Code that exists past it's author, or even post it's author's memory, that requires implicit assumptions about behavior, in particular behavior about object lifetimes, requires clear, concise, readable documentation, and then many clients won't read it anyway! Simplicity almost always trumps efficiency, and there are almost always other ways to be efficient. If you really need to pass values by reference to avoid deep copying by copy constructors of your reference-counted-objects (and the equals operator), then perhaps you should consider ways to make the deep-copied data be reference counted pointers that can be copied quickly. (Of course, that's just one design scenario that might not apply to your situation).
I used to work in a project that the principle was very strong about passing smart pointers by value. When I was asked to do some performance analysis - I found that for increment and decrement of the reference counters of the smart pointers the application spends between 4-6% of the utilized processor time.
If you want to pass the smart pointers by value just to avoid having issues in weird cases as described from Daniel Earwicker make sure you understand the price you paying for it.
If you decide to go with a reference the main reason to use const reference is to make it possible to have implicit upcasting when you need to pass shared pointer to object from class that inherits the class you use in the interface.
In addition to what litb said, I'd like to point out that it's probably to pass by const reference in the second example, that way you are sure you don't accidentally modify it.
struct A {
shared_ptr<Message> msg;
shared_ptr<Message> * ptr_msg;
}
pass by value:
void set(shared_ptr<Message> msg) {
this->msg = msg; /// create a new shared_ptr, reference count will be added;
} /// out of method, new created shared_ptr will be deleted, of course, reference count also be reduced;
pass by reference:
void set(shared_ptr<Message>& msg) {
this->msg = msg; /// reference count will be added, because reference is just an alias.
}
pass by pointer:
void set(shared_ptr<Message>* msg) {
this->ptr_msg = msg; /// reference count will not be added;
}
Every code piece must carry some sense.

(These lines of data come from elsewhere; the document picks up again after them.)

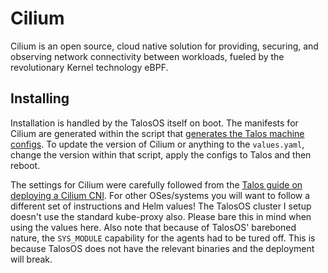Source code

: # Cilium

Cilium is an open source, cloud native solution for providing, securing, and observing network connectivity between workloads, fueled by the revolutionary Kernel technology eBPF.

## Installing

Installation is handled by the TalosOS itself on boot. The manifests for Cilium are generated within the script that [generates the Talos machine configs](../talos/scripts/gen_configs.sh). To update the version of Cilium or anything to the `values.yaml`, change the version within that script, apply the configs to Talos and then reboot.

The settings for Cilium were carefully followed from the [Talos guide on deploying a Cilium CNI](https://www.talos.dev/v1.8/kubernetes-guides/network/deploying-cilium).
For other OSes/systems you will want to follow a different set of instructions and Helm values!
The TalosOS cluster I setup doesn't use the standard kube-proxy also. Please bare this in mind when using the values here.
Also note that because of TalosOS' bareboned nature, the `SYS_MODULE` capability for the agents had to be tured off. This is because TalosOS does not have the relevant binaries and the deployment will break.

If you pass a shared pointer by value everywhere in the application, this means "I am unsure about what's going on elsewhere, hence I favour raw safety". This is not what I call a good confidence sign to other programmers who could consult the code.
Anyway, even if a function gets a const reference and you are "unsure", you can still create a copy of the shared pointer at the head of the function, to add a strong reference to the pointer. This could also be seen as a hint about the design ("the pointer could be modified elsewhere").
So yes, IMO, the default should be "pass by const reference".